Monday, September 24, 2007

Irrational Maddy

Madeleine Bunting, who specialises in defending religions against secular, humanitarian and rational criticism, has a piece in The Guardian this morning, with the title: A curious irrationality grips the British when it comes to migrants.

Unusually, though, she means this as a criticism. But fear not, she hasn't abandoned irrationality entirely:

Last week, with the intervention of the chief constable of Cambridgeshire police, the focus was on the pressure migrants put on public services; our news story today highlights how some British low-skilled workers can lose out. What gets much less attention is the raft of reports - PricewaterhouseCoopers, the Bank of England, the TUC - acknowledging the beneficial effects of migrant workers overall: they have not led to increased unemployment and have been a major contributor to economic growth.
Presumably they have reached these conclusions through the use of prayer and fasting, because:
... everyone - the government, the Bank of England, local authorities - acknowledges they don't have much of an idea about the numbers. Who's come, who's gone home again? Who is working where or for what wages? How many kids are arriving in schools? How many need a GP?
(source BBC)

Madeleine is convinced that unemployment has not risen as a consequence of migration, but it has increased since 2004, when Poland and the other accession countries joined the EU. Is this a coincidence?

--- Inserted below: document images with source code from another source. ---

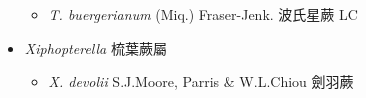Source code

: \begin{itemize}
  \begin{itemize}
        \item[] \textit{T. buergerianum} (Miq.) Fraser-Jenk.  波氏星蕨   LC
  \end{itemize}
 \item[] \textit{Xiphopterella} 梳葉蕨屬
                                
  \begin{itemize}
        \item[] \textit{X. devolii} S.J.Moore, Parris \& W.L.Chiou  劍羽蕨   
  \end{itemize}
  \end{itemize}
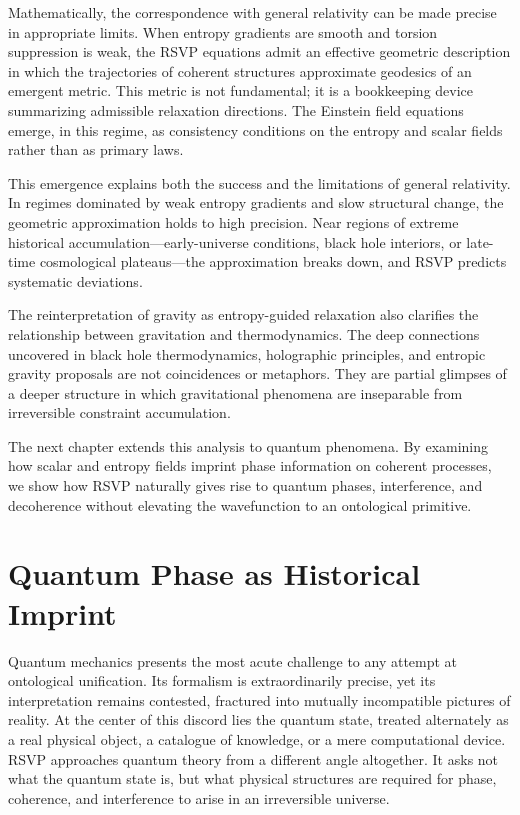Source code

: \documentclass[11pt,oneside]{book}
\begin{document}
Mathematically, the correspondence with general relativity can be made precise in appropriate limits. When entropy gradients are smooth and torsion suppression is weak, the RSVP equations admit an effective geometric description in which the trajectories of coherent structures approximate geodesics of an emergent metric. This metric is not fundamental; it is a bookkeeping device summarizing admissible relaxation directions. The Einstein field equations emerge, in this regime, as consistency conditions on the entropy and scalar fields rather than as primary laws.

This emergence explains both the success and the limitations of general relativity. In regimes dominated by weak entropy gradients and slow structural change, the geometric approximation holds to high precision. Near regions of extreme historical accumulation—early-universe conditions, black hole interiors, or late-time cosmological plateaus—the approximation breaks down, and RSVP predicts systematic deviations.

The reinterpretation of gravity as entropy-guided relaxation also clarifies the relationship between gravitation and thermodynamics. The deep connections uncovered in black hole thermodynamics, holographic principles, and entropic gravity proposals are not coincidences or metaphors. They are partial glimpses of a deeper structure in which gravitational phenomena are inseparable from irreversible constraint accumulation.

The next chapter extends this analysis to quantum phenomena. By examining how scalar and entropy fields imprint phase information on coherent processes, we show how RSVP naturally gives rise to quantum phases, interference, and decoherence without elevating the wavefunction to an ontological primitive.

\chapter{Quantum Phase as Historical Imprint}

Quantum mechanics presents the most acute challenge to any attempt at ontological unification. Its formalism is extraordinarily precise, yet its interpretation remains contested, fractured into mutually incompatible pictures of reality. At the center of this discord lies the quantum state, treated alternately as a real physical object, a catalogue of knowledge, or a mere computational device. RSVP approaches quantum theory from a different angle altogether. It asks not what the quantum state is, but what physical structures are required for phase, coherence, and interference to arise in an irreversible universe.
\end{document}
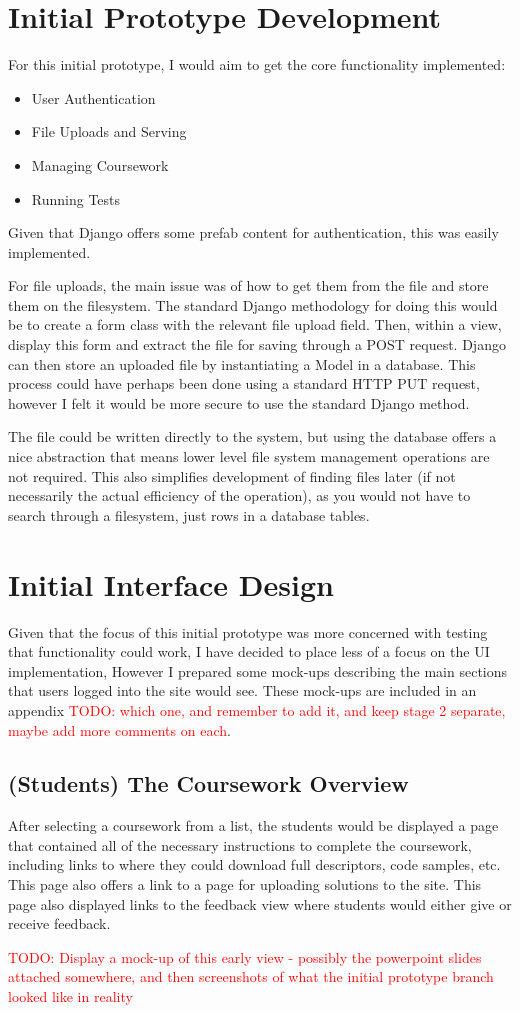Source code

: \documentclass[a4paper,11pt]{report}
\newcommand{\todo}[1]{\textcolor{red}{TODO: #1}}
\begin{document}
\section{Initial Prototype Development}
For this initial prototype, I would aim to get the core functionality implemented:
\begin{itemize}
\item User Authentication
\item File Uploads and Serving
\item Managing Coursework
\item Running Tests
\end{itemize}
Given that Django offers some prefab content for authentication, this was easily implemented.\par
For file uploads, the main issue was of how to get them from the file and store them on the filesystem. The standard Django methodology for doing this would be to create a form class with the relevant file upload field. Then, within a view, display this form and extract the file for saving through a POST request. Django can then store an uploaded file by instantiating a Model in a database. This process could have perhaps been done using a standard HTTP PUT request, however I felt it would be more secure to use the standard Django method.\par
The file could be written directly to the system, but using the database offers a nice abstraction that means lower level file system management operations are not required. This also simplifies development of finding files later (if not necessarily the actual efficiency of the operation), as you would not have to search through a filesystem, just rows in a database tables.\par
\section{Initial Interface Design}
Given that the focus of this initial prototype was more concerned with testing that functionality could work, I have decided to place less of a focus on the UI implementation, However I prepared some mock-ups describing the main sections that users logged into the site would see. These mock-ups are included in an appendix \todo{which one, and remember to add it, and keep stage 2 separate, maybe add more comments on each}.
\subsection{(Students) The Coursework Overview}
After selecting a coursework from a list, the students would be displayed a page that contained all of the necessary instructions to complete the coursework, including links to where they could download full descriptors, code samples, etc. This page also offers a link to a page for uploading solutions to the site. This page also displayed links to the feedback view where students would either give or receive feedback.\par
\todo{Display a mock-up of this early view - possibly the powerpoint slides attached somewhere, and then screenshots of what the initial prototype branch looked like in reality}
\end{document}
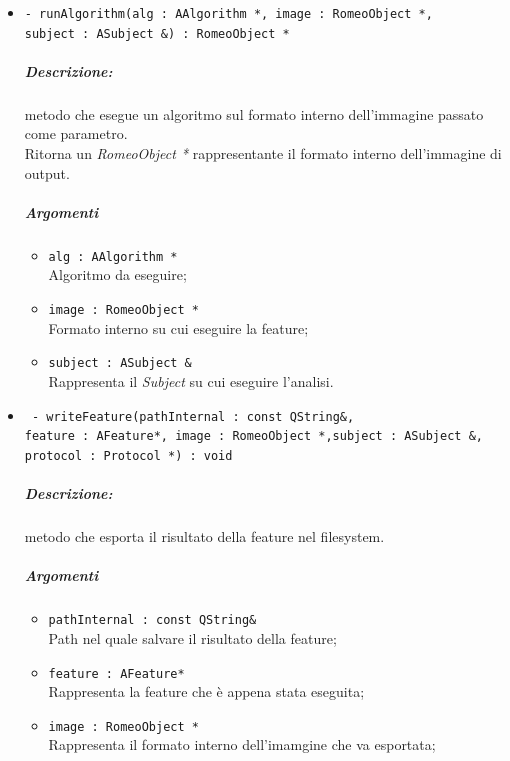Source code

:\begin{itemize}
	\item \color{blue}\verb!- runAlgorithm(alg : AAlgorithm *, image : RomeoObject *, !\\
	                            \verb!subject : ASubject &) : RomeoObject *!\\
	\color{black}\subparagraph{Descrizione:} metodo che esegue un algoritmo\g{} sul formato interno dell'immagine passato come parametro.
	\\Ritorna un \textsl{RomeoObject *} rappresentante il formato interno dell'immagine di output.
	\subparagraph{Argomenti}
		\begin{itemize}
			\item \color{RoyalPurple}\verb!alg : AAlgorithm *!\\
					\color{black}Algoritmo da eseguire;
					
			\item \color{RoyalPurple}\verb!image : RomeoObject *!\\
			\color{black}Formato interno su cui eseguire la feature\g{};
		
			\item \color{RoyalPurple}\verb!subject : ASubject &!\\
			\color{black}Rappresenta il \textsl{Subject} su cui eseguire l'analisi.
		\end{itemize}
		
	\item \color{blue}\verb! - writeFeature(pathInternal : const QString&, !\\
								\verb!feature : AFeature*, image : RomeoObject *,subject : ASubject &,!\\
								\verb!protocol : Protocol *) : void!\\
			\color{black}\subparagraph{Descrizione:} metodo che esporta il risultato della feature\g{} nel filesystem.
			\subparagraph{Argomenti}
				\begin{itemize}
					\item \color{RoyalPurple}\verb!pathInternal : const QString&!\\
					\color{black}Path nel quale salvare il risultato della feature\g{};
					
					\item \color{RoyalPurple}\verb!feature : AFeature*!\\
					\color{black}Rappresenta la feature\g{} che è appena stata eseguita;
					
					\item \color{RoyalPurple}\verb!image : RomeoObject *!\\
					\color{black}Rappresenta il formato interno dell'imamgine che va esportata;
					

\end{itemize}
\end{itemize}
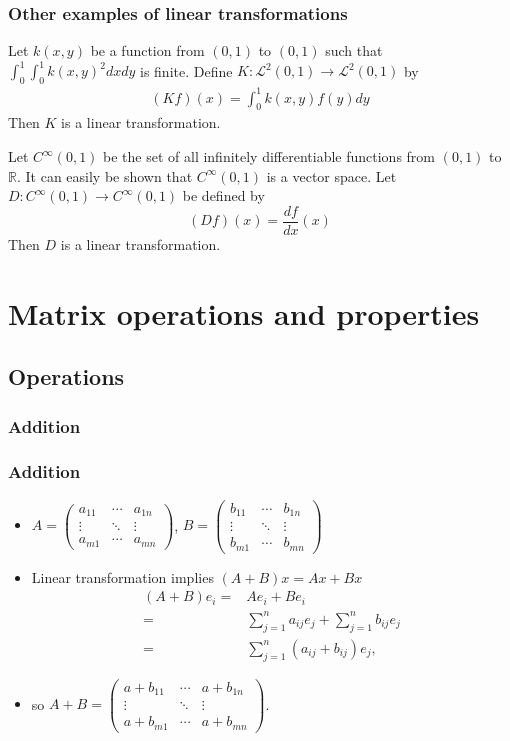 \documentclass[compress]{beamer}
\def\R{\mathbb{R}}
\newcommand{\gmatrix}[1]{\begin{pmatrix} {#1}_{11} & \cdots &
    {#1}_{1n} \\ \vdots & \ddots & \vdots \\ {#1}_{m1} & \cdots &
    {#1}_{mn} \end{pmatrix}}
\theoremstyle{definition}
\begin{document}
\begin{frame}
  \frametitle{Other examples of linear transformations}
  \begin{example}
    Let $k(x,y)$ be a function from $(0,1)$ to $(0,1)$ such that
    $\int_0^1 \int_0^1 k(x,y)^2 dx dy$ is finite.  Define
    $K:\mathcal{L}^2(0,1) \rightarrow \mathcal{L}^2(0,1)$ by
    \begin{align*}
      (K f) (x) = \int_0^1 k(x,y) f(y) dy
    \end{align*}
    Then $K$ is a linear transformation. 
  \end{example}
  \begin{example}
    Let $C^\infty(0,1)$ be the set of all infinitely differentiable
    functions from $(0,1)$ to $\R$. It can easily be shown that
    $C^\infty(0,1)$ is a vector space. Let $D:C^\infty(0,1) \rightarrow
    C^\infty(0,1)$ be defined by 
    \[ (D f) (x) = \frac{d f}{dx}(x) \]
    Then $D$ is a linear transformation.
  \end{example}
\end{frame}

\section{Matrix operations and properties}
\subsection{Operations}
\subsubsection{Addition} 
\begin{frame}
  \frametitle{Addition}
  \begin{itemize}
  \item $A = \gmatrix{a}$, $B = \gmatrix{b}$ 
  \item Linear transformation  implies $(A+B)x = Ax + Bx$
    \begin{align*}
      (A + B) e_i = & A e_i + B e_i \\
      = & \sum_{j=1}^n a_{ij} e_j + \sum_{j=1}^n b_{ij} e_j\\
      = & \sum_{j=1}^n (a_{ij} + b_{ij}) e_j,
    \end{align*}
  \item so $A + B = \gmatrix{a + b}$.
  \end{itemize}
\end{frame}
\end{document}
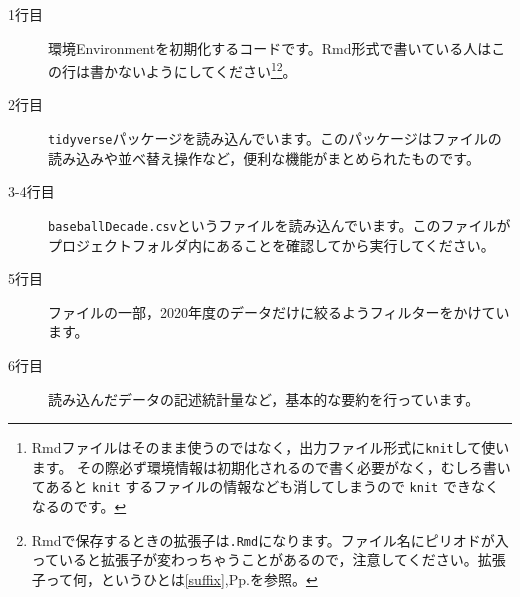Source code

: \begin{description}
	\item[1行目] 環境Environmentを初期化するコードです。Rmd形式で書いている人はこの行は書かないようにしてください\footnote{Rmdファイルはそのまま使うのではなく，出力ファイル形式に\verb|knit|して使います。 その際必ず環境情報は初期化されるので書く必要がなく，むしろ書いてあると \verb|knit| するファイルの情報なども消してしまうので \verb|knit| できなくなるのです。}\footnote{Rmdで保存するときの拡張子は\verb|.Rmd|になります。ファイル名にピリオドが入っていると拡張子が変わっちゃうことがあるので，注意してください。拡張子って何，というひとは\ref{suffix},Pp.\pageref{suffix}を参照。}。
	\item[2行目] \texttt{tidyverse}パッケージを読み込んでいます。このパッケージはファイルの読み込みや並べ替え操作など，便利な機能がまとめられたものです。
	\item[3-4行目] \texttt{baseballDecade.csv}というファイルを読み込んでいます。このファイルがプロジェクトフォルダ内にあることを確認してから実行してください。
	\item[5行目] ファイルの一部，2020年度のデータだけに絞るようフィルターをかけています。
	\item[6行目] 読み込んだデータの記述統計量など，基本的な要約を行っています。
\end{description}
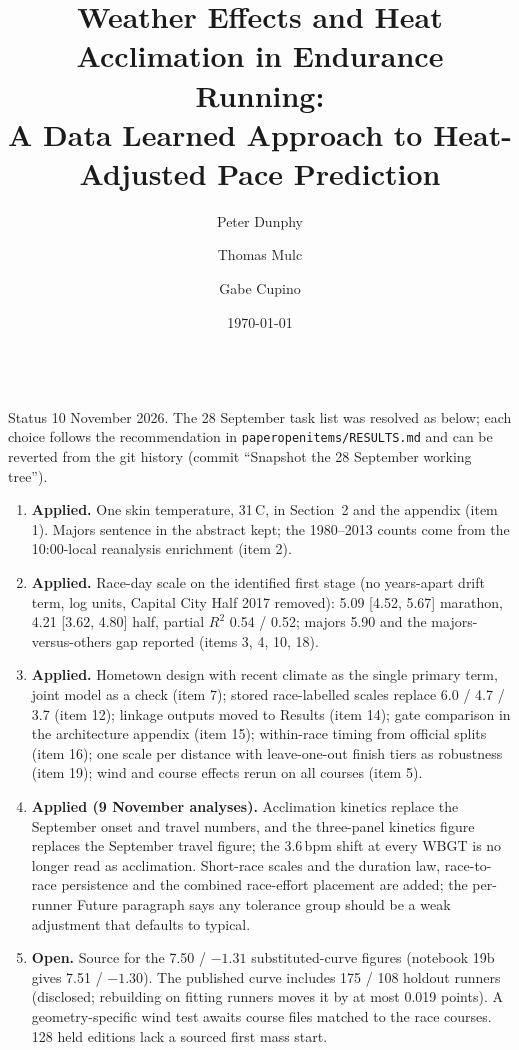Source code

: \documentclass[11pt]{article}
\title{Weather Effects and Heat Acclimation in Endurance Running:\\
A Data Learned Approach to Heat-Adjusted Pace Prediction}
\author{Peter Dunphy}
\author{Thomas Mulc}
\author{Gabe Cupino}
\affil{Kailo, Mountain View, CA, U.S.A.}
\date{\today}
\renewcommand{\_}{\textunderscore\allowbreak}
\begin{document}
\thispagestyle{empty}\vspace*{-0.4cm}
\\[4pt]
\noindent Status 10 November 2026. The 28 September task list was resolved as below; each choice follows the recommendation in \texttt{paper\_open\_items\_20261109/RESULTS.md} and can be reverted from the git history (commit ``Snapshot the 28 September working tree'').
\begin{enumerate}\setlength{\itemsep}{0pt}\setlength{\parskip}{0pt}\setlength{\topsep}{2pt}\fontsize{7.8}{9.2}\selectfont
\item \textbf{Applied.} One skin temperature, 31\,\textdegree C, in Section~2 and the appendix (item 1). Majors sentence in the abstract kept; the 1980--2013 counts come from the 10:00-local reanalysis enrichment (item 2).
\item \textbf{Applied.} Race-day scale on the identified first stage (no years-apart drift term, log units, Capital City Half 2017 removed): 5.09 [4.52, 5.67] marathon, 4.21 [3.62, 4.80] half, partial $R^2$ 0.54 / 0.52; majors 5.90 and the majors-versus-others gap reported (items 3, 4, 10, 18).
\item \textbf{Applied.} Hometown design with recent climate as the single primary term, joint model as a check (item 7); stored race-labelled scales replace 6.0 / 4.7 / 3.7 (item 12); linkage outputs moved to Results (item 14); gate comparison in the architecture appendix (item 15); within-race timing from official splits (item 16); one scale per distance with leave-one-out finish tiers as robustness (item 19); wind and course effects rerun on all courses (item 5).
\item \textbf{Applied (9 November analyses).} Acclimation kinetics replace the September onset and travel numbers, and the three-panel kinetics figure replaces the September travel figure; the 3.6\,bpm shift at every WBGT is no longer read as acclimation. Short-race scales and the duration law, race-to-race persistence and the combined race-effort placement are added; the per-runner Future paragraph says any tolerance group should be a weak adjustment that defaults to typical.
\item \textbf{Open.} Source for the 7.50 / $-1.31$ substituted-curve figures (notebook 19b gives 7.51 / $-1.30$). The published curve includes 175 / 108 holdout runners (disclosed; rebuilding on fitting runners moves it by at most 0.019 points). A geometry-specific wind test awaits course files matched to the race courses. 128 held editions lack a sourced first mass start.
\end{enumerate}
\restoregeometry
\setcounter{page}{1}
\setlength{\droptitle}{-2cm} 
\maketitle
\vspace{-1.1cm}
\end{document}
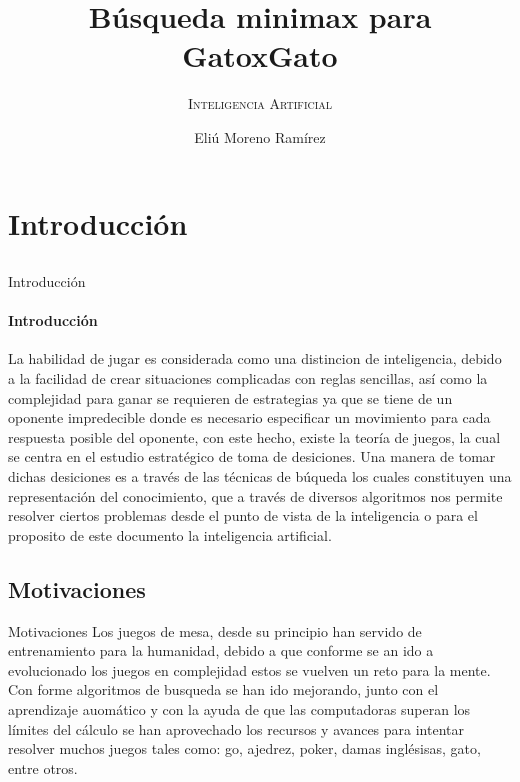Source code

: \documentclass{beamer}
\title{Búsqueda minimax para GatoxGato}
\author[Abbr]{Eliú Moreno Ramírez}
\subtitle{\textsc{Inteligencia Artificial}}
\institute{\textsc{Instituto Nacional de Astrofísica, Óptica y Electrónica } \\
        [5pt]{ Maestría en Ciencias Computacionales \\
         eliu.moreno.ramirez@gmail.com\\}
        
        }
\begin{document}

\typesetFrontSlides


%
%

\section{Introducción}

\subsection{ }


\begin{frame}{Introducción}
\framesubtitle{Introducción}

La habilidad de jugar es considerada como una distincion de inteligencia, debido a la facilidad de crear situaciones complicadas con reglas sencillas, así como la complejidad para ganar se requieren de estrategias ya que se tiene de un oponente impredecible donde es necesario especificar un movimiento para cada respuesta posible del oponente, con este hecho, existe la teoría de juegos, la cual se centra en el estudio estratégico de toma de desiciones. Una manera de tomar dichas desiciones es a través de las técnicas de búqueda los cuales constituyen una representación del conocimiento, que a través de diversos algoritmos nos permite resolver ciertos problemas desde el punto de vista de la inteligencia o para el proposito de este documento la inteligencia artificial. 

\end{frame}


\subsection{Motivaciones}

\begin{frame}{Motivaciones}
	Los juegos de mesa, desde su principio han servido de entrenamiento para la humanidad, debido a que conforme se an ido a evolucionado los juegos en complejidad estos se vuelven un reto para la mente. Con forme algoritmos de busqueda se han ido mejorando, junto con el aprendizaje auomático y con la ayuda de que las computadoras superan los límites del cálculo se han aprovechado los recursos y avances para intentar resolver muchos juegos tales como: go, ajedrez, poker, damas inglésisas, gato, entre otros. 


\end{frame}
\end{document}
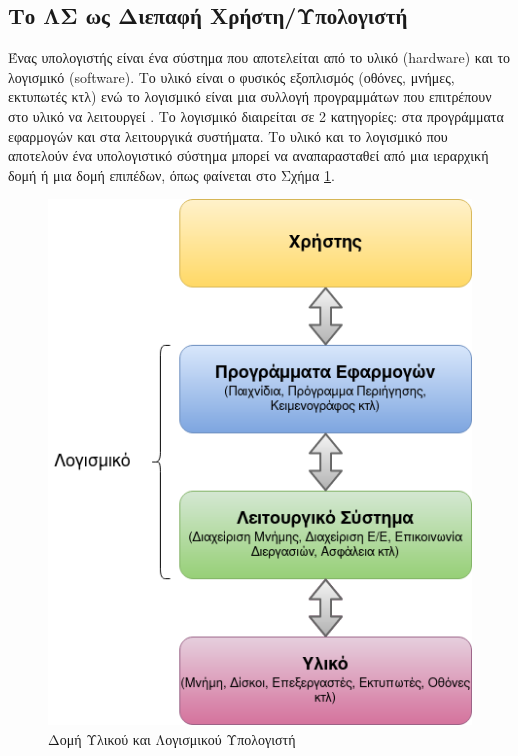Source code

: \documentclass{report}
\begin{document}
\subsection{Το ΛΣ ως Διεπαφή Χρήστη/Υπολογιστή}
Ένας υπολογιστής είναι ένα σύστημα που αποτελείται από το υλικό ({hardware}) και το λογισμικό ({software}). Το υλικό είναι ο φυσικός εξοπλισμός (οθόνες, μνήμες, εκτυπωτές κτλ) ενώ το λογισμικό είναι μια συλλογή προγραμμάτων που επιτρέπουν στο υλικό να λειτουργεί \cite{forouzan}. Το λογισμικό διαιρείται σε 2 κατηγορίες: στα προγράμματα εφαρμογών και στα λειτουργικά συστήματα. Το υλικό και το λογισμικό που αποτελούν ένα υπολογιστικό σύστημα μπορεί να αναπαρασταθεί από μια ιεραρχική δομή ή μια δομή επιπέδων, όπως φαίνεται στο Σχήμα \ref{fig:os_hierarchy}.
\begin{figure}[t]
    \centering
    \includegraphics[scale=0.6]{images/OS_hierarchy.png}
    \caption{Δομή Υλικού και Λογισμικού Υπολογιστή}
    \label{fig:os_hierarchy}
\end{figure}
\end{document}

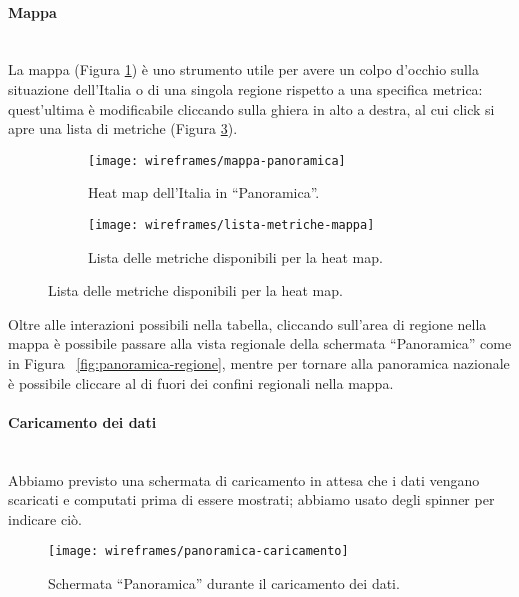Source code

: \documentclass[../../../main.tex]{subfiles}
\begin{document}
\paragraph{Mappa}\mbox{}\\
La mappa (Figura \ref{fig:mappa-panoramica}) è uno strumento utile per avere un colpo d'occhio sulla situazione dell'Italia o di una singola regione rispetto a una specifica metrica: quest'ultima è modificabile cliccando sulla ghiera in alto a destra, al cui click si apre una lista di metriche (Figura \ref{fig:lista-metriche-mappa}).
\begin{figure}[H]
    \begin{subfigure}[b]{0.5\textwidth}
        \centering
    \texttt{[image: wireframes/mappa-panoramica]}
    \caption{Heat map dell'Italia in ``Panoramica''.}
    \label{fig:mappa-panoramica}
    \end{subfigure}
    \hfill
    \begin{subfigure}[b]{0.5\textwidth}
        \centering
        \texttt{[image: wireframes/lista-metriche-mappa]}
        \caption{Lista delle metriche disponibili per la heat map.}
        \label{fig:lista-metriche-mappa}
    \end{subfigure}
\end{figure}

Oltre alle interazioni possibili nella tabella, cliccando sull'area di regione nella mappa è possibile passare alla vista regionale della schermata ``Panoramica'' come in Figura ~\ref{fig:panoramica-regione}, mentre per tornare alla panoramica nazionale è possibile cliccare al di fuori dei confini regionali nella mappa.

\paragraph{Caricamento dei dati}\mbox{}\\
Abbiamo previsto una schermata di caricamento in attesa che i dati vengano scaricati e computati prima di essere mostrati; abbiamo usato degli spinner per indicare ciò.
\begin{figure}[H]
    \centering
    \texttt{[image: wireframes/panoramica-caricamento]}
    \caption{Schermata ``Panoramica'' durante il caricamento dei dati.}
    \label{fig:panoramica-caricamento}
\end{figure}
\end{document}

I'm not anti-immigration. I'd like to be able to move anywhere and settle and work anywhere in the world and I'd like everyone to have the same flexibility (I'd just prohibit the provision of welfare and state-financed translation services to migrants, and restore property rights to citizens first).

But for Maddy, this is an article of pure, irrational faith. There are no statistics to prove the beneficial effects of migration, but there are such effects. Regardless of her titles, there is no danger of her succumbing to the insidious snares of rational thought just yet.

2 comments:

Anonymous said...

Most statistics are wrong. It is therefore irrational to base political theories on statistics.

Peter Risdon said...

We don't have perfect information. It is therefore wrong to use any information at all.